Pictures paired with source code:
>>>>>

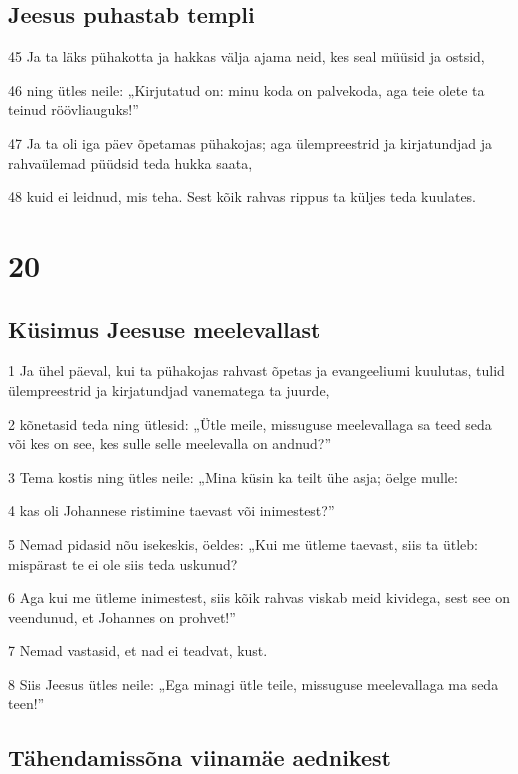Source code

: \section*{Jeesus puhastab templi}

\par 45 Ja ta läks pühakotta ja hakkas välja ajama neid, kes seal müüsid ja ostsid,
\par 46 ning ütles neile: „Kirjutatud on: minu koda on palvekoda, aga teie olete ta teinud röövliauguks!”
\par 47 Ja ta oli iga päev õpetamas pühakojas; aga ülempreestrid ja kirjatundjad ja rahvaülemad püüdsid teda hukka saata,
\par 48 kuid ei leidnud, mis teha. Sest kõik rahvas rippus ta küljes teda kuulates.


\chapter{20}

\section*{Küsimus Jeesuse meelevallast}

\par 1 Ja ühel päeval, kui ta pühakojas rahvast õpetas ja evangeeliumi kuulutas, tulid ülempreestrid ja kirjatundjad vanematega ta juurde,
\par 2 kõnetasid teda ning ütlesid: „Ütle meile, missuguse meelevallaga sa teed seda või kes on see, kes sulle selle meelevalla on andnud?”
\par 3 Tema kostis ning ütles neile: „Mina küsin ka teilt ühe asja; öelge mulle:
\par 4 kas oli Johannese ristimine taevast või inimestest?”
\par 5 Nemad pidasid nõu isekeskis, öeldes: „Kui me ütleme taevast, siis ta ütleb: mispärast te ei ole siis teda uskunud?
\par 6 Aga kui me ütleme inimestest, siis kõik rahvas viskab meid kividega, sest see on veendunud, et Johannes on prohvet!”
\par 7 Nemad vastasid, et nad ei teadvat, kust.
\par 8 Siis Jeesus ütles neile: „Ega minagi ütle teile, missuguse meelevallaga ma seda teen!”

\section*{Tähendamissõna viinamäe aednikest}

<<<<<

TASK DIRECTIONS> Starting with the line that contains "kas oli Johannese", restate every line up to and including the last one above, exactly.

EXPECTED ANSWER>
\par 4 kas oli Johannese ristimine taevast või inimestest?”
\par 5 Nemad pidasid nõu isekeskis, öeldes: „Kui me ütleme taevast, siis ta ütleb: mispärast te ei ole siis teda uskunud?
\par 6 Aga kui me ütleme inimestest, siis kõik rahvas viskab meid kividega, sest see on veendunud, et Johannes on prohvet!”
\par 7 Nemad vastasid, et nad ei teadvat, kust.
\par 8 Siis Jeesus ütles neile: „Ega minagi ütle teile, missuguse meelevallaga ma seda teen!”

\section*{Tähendamissõna viinamäe aednikest}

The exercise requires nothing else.